The results of the study have been affected by the ongoing COVID-19 pandemic, which made it cautiously interpret the observed phenomena and differentiate between the current situation and the previous findings. The most significant pandemic-related problems reported by the members of the LGBT+ community include job loss or the reduction of working hours, resulting in a decrease or loss of income and the deterioration of mental wellbeing. In the period of social isolation, triggered by the lockdown, the level of physical violence experienced by LGBT+ people in public spaces has decreased. Lack of mass events, marches and public gatherings caused a decrease in the number of acts of immediate violence towards non-heteronormative people. A similar trend could also be observed considering the rates of verbal violence, which decreased by 5% during the pandemic. However, 65% of LGBT+ youth still encountered such acts of violence. 26% of pupils and 25% of university students have experienced sexual violence, the prevalence of which is on the rise due to the ongoing pandemic.
Throwing out of the house leads to homelessness.
The most recent study has for the first time investigated the problem of homelessness among LGBT+ people. Almost 17% of participants have experienced at least one episode of homelessness. The episode lasted up to a week for every second participant. In 10% of the cases, the crisis lasted longer than a year. Every tenth LGBTA person has been thrown out of their family home, 20% have run away themselves. The phenomenon of homelessness is most severely affecting young people- 26% of pupils and 18% of students have run away from home.
“Treating homosexuality” is still practiced by the specialists.

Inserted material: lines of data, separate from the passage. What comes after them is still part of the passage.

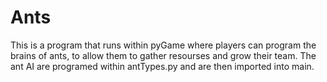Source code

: # Ants
This is a program that runs within pyGame where players can program the brains of ants, to allow them to gather resourses and grow their team.
The ant AI are programed within antTypes.py and are then imported into main.
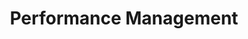 ---
layout: sub-service
order: 5
title: "Performance Management"
parent: "Strategy"
description: "SLKone's Performance Management services help your organization align individual and team performance with strategic goals, driving continuous improvement and achieving operational excellence."
intro: "[Introductory text from Siteplanning-SLKone.md aligned with Performance Management.]"
approach: "We develop and implement robust performance management systems that track, measure, and enhance performance across your organization. Our data-driven approach ensures that performance metrics are aligned with your strategic objectives, enabling informed decision-making and fostering a culture of continuous improvement."
focus_areas:
  - title: "KPI Development"
    content: "Identify and define key performance indicators that align with your strategic goals and drive business success."
  - title: "Performance Measurement Systems"
    content: "Design and implement systems to track and report on performance metrics in real-time."
  - title: "Incentive Alignment"
    content: "Develop compensation and incentive structures that motivate and align employee performance with company objectives."
  - title: "Performance Review Processes"
    content: "Establish effective performance review processes that facilitate continuous feedback and development."
  - title: "Performance Culture Development"
    content: "Foster a high-performance culture that encourages accountability, excellence, and ongoing improvement."
why_choose:
  - "Strategic Alignment: Ensuring performance metrics drive your business objectives."
  - "Comprehensive Systems: Robust performance measurement and management systems."
  - "Expert Implementation: Experienced consultants who guide you every step of the way."
  - "Continuous Improvement: Fostering a culture of ongoing performance enhancement."
cta: "Contact us to learn how our Performance Management services can align your team's efforts with your strategic goals and drive organizational excellence."
---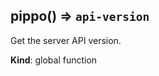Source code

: <a name="pippo"></a>

## pippo() ⇒ <code>api-version</code>
Get the server API version.

**Kind**: global function  
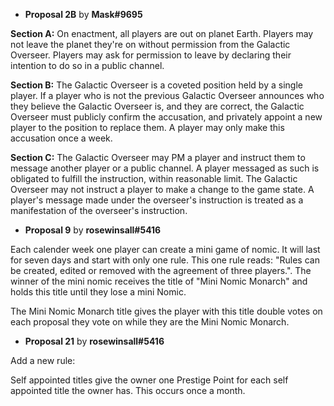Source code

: * **Proposal 2B** by **Mask#9695**

**Section A:**
On enactment, all players are out on planet Earth. Players may not leave
the planet they're on without permission from the Galactic Overseer.
Players may ask for permission to leave by declaring their intention to
do so in a public channel.

**Section B:**
The Galactic Overseer is a coveted position held by a single player.
If a player who is not the previous Galactic Overseer announces who they
believe the Galactic Overseer is, and they are correct, the Galactic
Overseer must publicly confirm the accusation, and privately appoint a
new player to the position to replace them.  A player may only make this
accusation once a week.

**Section C:**
The Galactic Overseer may PM a player and instruct them to message
another player or a public channel.  A player messaged as such is
obligated to fulfill the instruction, within reasonable limit. The
Galactic Overseer may not instruct a player to make a change to the game
state.  A player's message made under the overseer's instruction is
treated as a manifestation of the overseer's instruction.

* **Proposal 9** by **rosewinsall#5416**

Each calender week one player can create a mini game of nomic. It will
last for seven days and start with only one rule. This one rule reads:
"Rules can be created, edited or removed with the agreement of three
players.". The winner of the mini nomic receives the title of "Mini
Nomic Monarch" and holds this title until they lose a mini Nomic.

The Mini Nomic Monarch title gives the player with this title double
votes on each proposal they vote on while they are the Mini Nomic
Monarch.

* **Proposal 21** by **rosewinsall#5416**

Add a new rule:

Self appointed titles give the owner one Prestige Point for each self
appointed title the owner has.  This occurs once a month.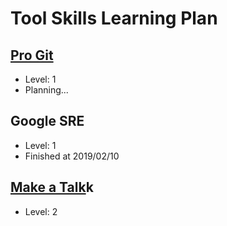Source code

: # Tool Skills Learning Plan

## [Pro Git](../log/git.md)

- Level: 1
- Planning...

## Google SRE

- Level: 1
- Finished at 2019/02/10

## [Make a Talk](../log/talk.md)k

- Level: 2
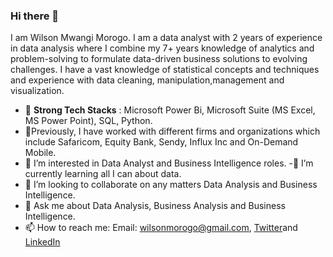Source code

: ### Hi there 👋
I am Wilson Mwangi Morogo. I am a data analyst with 2 years of experience in data analysis where I combine my 7+ years knowledge of analytics and problem-solving to formulate data-driven business solutions to evolving challenges. I have a vast knowledge of statistical concepts and techniques and experience with data cleaning, manipulation,management and visualization.


- 🔭 **Strong Tech Stacks** : Microsoft Power Bi, Microsoft Suite (MS Excel, MS Power Point), SQL, Python.
- 🌱Previously, I have worked with different firms and organizations which include Safaricom, Equity Bank, Sendy, Influx Inc and On-Demand Mobile.
- 👀 I’m interested in Data Analyst and Business Intelligence roles.
-🌱 I’m currently learning all I can about data.
- 👯 I’m looking to collaborate on any matters Data Analysis and Business Intelligence.
- 💬 Ask me about Data Analysis, Business Analysis and Business Intelligence. 
- 📫 How to reach me: Email: wilsonmorogo@gmail.com, [Twitter](https://twitter.com/baronekajik)and [LinkedIn](https://www.linkedin.com/in/wilson-mwangi-b9236643/)

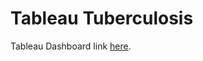 # Tableau Tuberculosis

Tableau Dashboard link [here](https://public.tableau.com/views/GlobalTuberculosis_15795295331690/Dashboard3?:display_count=y&:origin=viz_share_link).
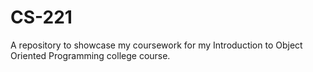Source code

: # CS-221
A repository to showcase my coursework for my Introduction to Object Oriented Programming college course. 
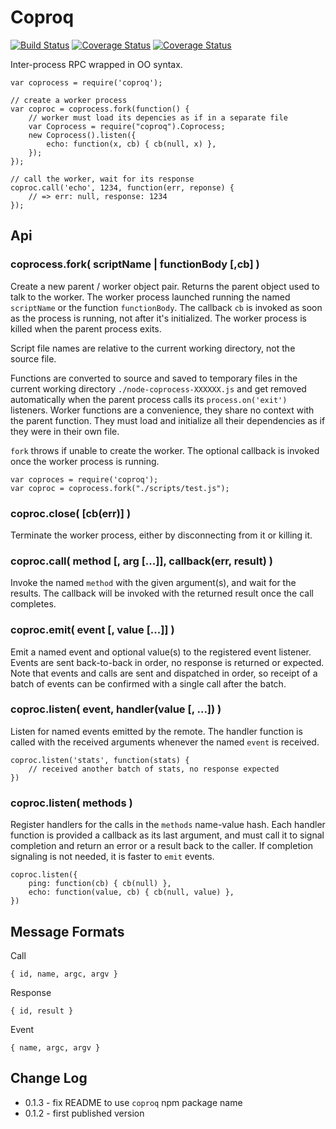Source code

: Coproq
=========
[![Build Status](https://api.travis-ci.com/andrasq/node-coprocess.svg?branch=master)](https://travis-ci.com/github/andrasq/node-coprocess?branch=master)
[![Coverage Status](https://codecov.io/github/andrasq/node-coprocess/coverage.svg?branch=master)](https://codecov.io/github/andrasq/node-coprocess?branch=master)
[![Coverage Status](https://coveralls.io/repos/github/andrasq/node-coprocess/badge.svg?branch=master)](https://coveralls.io/github/andrasq/node-coprocess?branch=master)


Inter-process RPC wrapped in OO syntax.

    var coprocess = require('coproq');

    // create a worker process
    var coproc = coprocess.fork(function() {
        // worker must load its depencies as if in a separate file
        var Coprocess = require("coproq").Coprocess;
        new Coprocess().listen({
            echo: function(x, cb) { cb(null, x) },
        });
    });

    // call the worker, wait for its response
    coproc.call('echo', 1234, function(err, reponse) {
        // => err: null, response: 1234
    });

Api
----------------

### coprocess.fork( scriptName | functionBody [,cb] )

Create a new parent / worker object pair.  Returns the parent object used to talk to the
worker.  The worker process launched running the named `scriptName` or the function
`functionBody`.  The callback `cb` is invoked as soon as the process is running, not
after it's initialized.  The worker process is killed when the parent process exits.

Script file names are relative to the current working directory, not the source file.

Functions are converted to source and saved to temporary files in the current working directory
`./node-coprocess-XXXXXX.js` and get removed automatically when the parent process calls its
`process.on('exit')` listeners.  Worker functions are a convenience, they share no context
with the parent function.  They must load and initialize all their dependencies as if they
were in their own file.

`fork` throws if unable to create the worker.  The optional callback is invoked once the
worker process is running.

    var coproces = require('coproq');
    var coproc = coprocess.fork("./scripts/test.js");

### coproc.close( [cb(err)] )

Terminate the worker process, either by disconnecting from it or killing it.

### coproc.call( method [, arg [...]], callback(err, result) )

Invoke the named `method` with the given argument(s), and wait for the results.
The callback will be invoked with the returned result once the call completes.

### coproc.emit( event [, value [...]] )

Emit a named event and optional value(s) to the registered event listener.  Events are sent
back-to-back in order, no response is returned or expected.  Note that events and calls are
sent and dispatched in order, so receipt of a batch of events can be confirmed with a single
call after the batch.

### coproc.listen( event, handler(value [, ...]) )

Listen for named events emitted by the remote.  The handler function is called
with the received arguments whenever the named `event` is received.

    coproc.listen('stats', function(stats) {
        // received another batch of stats, no response expected
    })

### coproc.listen( methods )

Register handlers for the calls in the `methods` name-value hash.  Each handler function is
provided a callback as its last argument, and must call it to signal completion and return
an error or a result back to the caller.  If completion signaling is not needed, it is
faster to `emit` events.

    coproc.listen({
        ping: function(cb) { cb(null) },
        echo: function(value, cb) { cb(null, value) },
    })


Message Formats
----------------

Call

    { id, name, argc, argv }

Response

    { id, result }

Event

    { name, argc, argv }


Change Log
----------------

- 0.1.3 - fix README to use `coproq` npm package name
- 0.1.2 - first published version
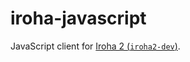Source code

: # iroha-javascript

JavaScript client for [Iroha 2 (`iroha2-dev`)](https://github.com/hyperledger/iroha/tree/iroha2-dev/).
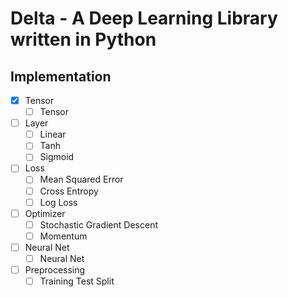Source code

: # Delta - A Deep Learning Library written in Python

## Implementation
 - [x] Tensor
 	- [ ] Tensor
 - [ ] Layer
 	- [ ] Linear
 	- [ ] Tanh
 	- [ ] Sigmoid
 - [ ] Loss
 	- [ ] Mean Squared Error
 	- [ ] Cross Entropy
 	- [ ] Log Loss
 - [ ] Optimizer
 	- [ ] Stochastic Gradient Descent
 	- [ ] Momentum
 - [ ] Neural Net
 	- [ ] Neural Net 
 - [ ] Preprocessing
 	- [ ] Training Test Split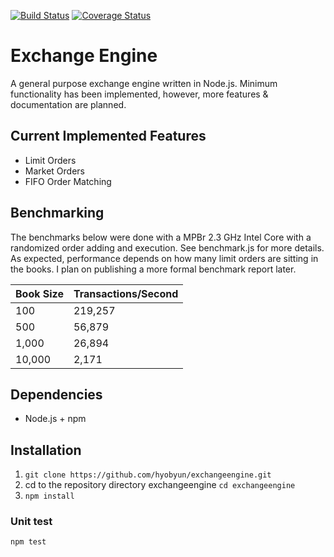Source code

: [![Build Status](https://travis-ci.com/hyobyun/exchangeengine.svg?branch=master)](https://travis-ci.com/hyobyun/exchangeengine)
[![Coverage Status](https://coveralls.io/repos/github/hyobyun/exchangeengine/badge.svg?branch=master)](https://coveralls.io/github/hyobyun/exchangeengine?branch=master)

# Exchange Engine
A general purpose exchange engine written in Node.js. Minimum functionality has been implemented, however, more features & documentation are planned.

## Current Implemented Features
- Limit Orders
- Market Orders
- FIFO Order Matching

## Benchmarking
The benchmarks below were done with a MPBr 2.3 GHz Intel Core with a randomized order adding and execution. See benchmark.js for more details. As expected, performance depends on how many limit orders are sitting in the books. I plan on publishing a more formal benchmark report later.

| Book Size | Transactions/Second |
|-----------|---------------------|
| 100       | 219,257             |
| 500       | 56,879              |
| 1,000     | 26,894              |
| 10,000    | 2,171               |


## Dependencies
* Node.js + npm

## Installation
1. `git clone https://github.com/hyobyun/exchangeengine.git`
2. cd to the repository directory exchangeengine `cd exchangeengine`
3. `npm install`



### Unit test
`npm test`
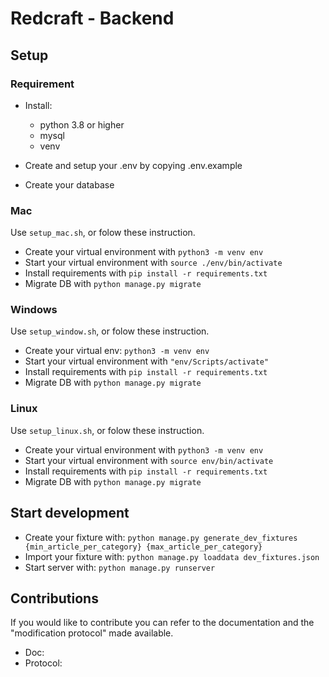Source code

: # Redcraft - Backend

## Setup

### Requirement

- Install:
    - python 3.8 or higher
    - mysql
    - venv


- Create and setup your .env by copying .env.example
- Create your database

### Mac

Use `setup_mac.sh`, or folow these instruction.

- Create your virtual environment with `python3 -m venv env`
- Start your virtual environment with `source ./env/bin/activate`
- Install requirements with `pip install -r requirements.txt`
- Migrate DB with `python manage.py migrate`


### Windows

Use `setup_window.sh`, or folow these instruction.

- Create your virtual env: `python3 -m venv env`
- Start your virtual environment with `"env/Scripts/activate"`
- Install requirements with `pip install -r requirements.txt`
- Migrate DB with `python manage.py migrate`

### Linux

Use `setup_linux.sh`, or folow these instruction.

- Create your virtual environment with `python3 -m venv env`
- Start your virtual environment with `source env/bin/activate`
- Install requirements with `pip install -r requirements.txt`
- Migrate DB with `python manage.py migrate`

## Start development

- Create your fixture with: `python manage.py generate_dev_fixtures {min_article_per_category} {max_article_per_category}`
- Import your fixture with: `python manage.py loaddata dev_fixtures.json `
- Start server with: `python manage.py runserver`

## Contributions

If you would like to contribute you can refer to the documentation and the "modification protocol" made available.

- Doc: 
- Protocol: 

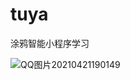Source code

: # tuya
涂鸦智能小程序学习

![QQ图片20210421190149](https://user-images.githubusercontent.com/82940021/115543694-3facfc80-a2d4-11eb-9e70-08361a32070f.jpg)
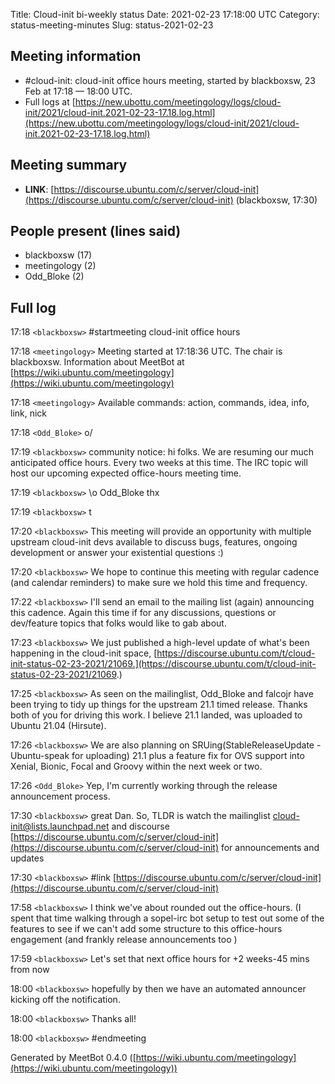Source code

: Title: Cloud-init bi-weekly status
Date: 2021-02-23 17:18:00 UTC
Category: status-meeting-minutes
Slug: status-2021-02-23

Meeting information
----------------

 * \#cloud-init: cloud-init office hours meeting, started by blackboxsw, 23 Feb at 17:18 &mdash; 18:00 UTC.
 * Full logs at [https://new.ubottu.com/meetingology/logs/cloud-init/2021/cloud-init.2021-02-23-17.18.log.html](https://new.ubottu.com/meetingology/logs/cloud-init/2021/cloud-init.2021-02-23-17.18.log.html)



Meeting summary
----------------

 *  **LINK**: [https://discourse.ubuntu.com/c/server/cloud-init](https://discourse.ubuntu.com/c/server/cloud-init)   (blackboxsw, 17:30)



People present (lines said)
----------------

 * blackboxsw (17)
 * meetingology (2)
 * Odd_Bloke (2)



Full log
----------------


 17:18 `<blackboxsw>` \#startmeeting cloud-init office hours

 17:18 `<meetingology>` Meeting started at 17:18:36 UTC.  The chair is blackboxsw.  Information about MeetBot at [https://wiki.ubuntu.com/meetingology](https://wiki.ubuntu.com/meetingology)

 17:18 `<meetingology>` Available commands: action, commands, idea, info, link, nick

 17:18 `<Odd_Bloke>` o/

 17:19 `<blackboxsw>` community notice: hi folks. We are resuming our much anticipated office hours. Every two weeks at this time. The IRC topic will host our upcoming expected office-hours meeting time.

 17:19 `<blackboxsw>` \o Odd_Bloke thx

 17:19 `<blackboxsw>` t

 17:20 `<blackboxsw>` This meeting will provide an opportunity with multiple upstream cloud-init devs available to discuss bugs, features, ongoing development or answer your existential questions :)

 17:20 `<blackboxsw>` We hope to continue this meeting with regular cadence (and calendar reminders) to make sure we hold this time and frequency.

 17:22 `<blackboxsw>` I'll send an email to the mailing list (again) announcing this cadence. Again this time if for any discussions, questions or dev/feature topics that folks would like to gab about.

 17:23 `<blackboxsw>` We just published a high-level update of what's been happening in the cloud-init space, [https://discourse.ubuntu.com/t/cloud-init-status-02-23-2021/21069.](https://discourse.ubuntu.com/t/cloud-init-status-02-23-2021/21069.)

 17:25 `<blackboxsw>` As seen on the mailinglist, Odd_Bloke and falcojr have been trying to tidy up things for the upstream 21.1 timed release. Thanks both of you for driving this work. I believe 21.1 landed, was uploaded to Ubuntu 21.04 (Hirsute).

 17:26 `<blackboxsw>` We are also planning on SRUing(StableReleaseUpdate - Ubuntu-speak for uploading) 21.1 plus a feature fix for OVS support into Xenial, Bionic, Focal and Groovy within the next week or two.

 17:26 `<Odd_Bloke>` Yep, I'm currently working through the release announcement process.

 17:30 `<blackboxsw>` great Dan. So, TLDR is watch the mailinglist cloud-init@lists.launchpad.net and discourse [https://discourse.ubuntu.com/c/server/cloud-init](https://discourse.ubuntu.com/c/server/cloud-init) for announcements and updates

 17:30 `<blackboxsw>` \#link [https://discourse.ubuntu.com/c/server/cloud-init](https://discourse.ubuntu.com/c/server/cloud-init)

 17:58 `<blackboxsw>` I think we've about rounded out the office-hours. (I spent that time walking through a sopel-irc bot setup to test out some of the features to see if we can't add some structure to this office-hours engagement (and frankly release announcements too )

 17:59 `<blackboxsw>` Let's set that next office hours for +2 weeks-45 mins from now

 18:00 `<blackboxsw>` hopefully by then we have an automated announcer kicking off the notification.

 18:00 `<blackboxsw>` Thanks all!

 18:00 `<blackboxsw>` \#endmeeting



Generated by MeetBot 0.4.0 ([https://wiki.ubuntu.com/meetingology](https://wiki.ubuntu.com/meetingology))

The still widespread conviction about “curing” non-heteronormativity depicted in the study proves to be a shocking ongoing issue LGBTA people face. Some of the participants admitted that they have been subject to pressure regarding change of their sexual orientation or gender identity. Such recommendations were made to them by psychologists, psychiatrists, therapists, school and university staff and members of the clergy. All in all every fifth gay man/lesbian have encountered unambiguous suggestions to change their sexual orientation or gender identity.
The study titled “The social situation of LGBTA people in Poland” was conducted in the form of an online questionnaire from December 2020 to the end of February 2021. 22 883 persons participated in the study, the predominant group being young people (67% of the participants were less than 25 years old). This is the biggest and most significant investigation into the situation of non-heteronormative people, which is being conducted around every 5 years, starting in 1994.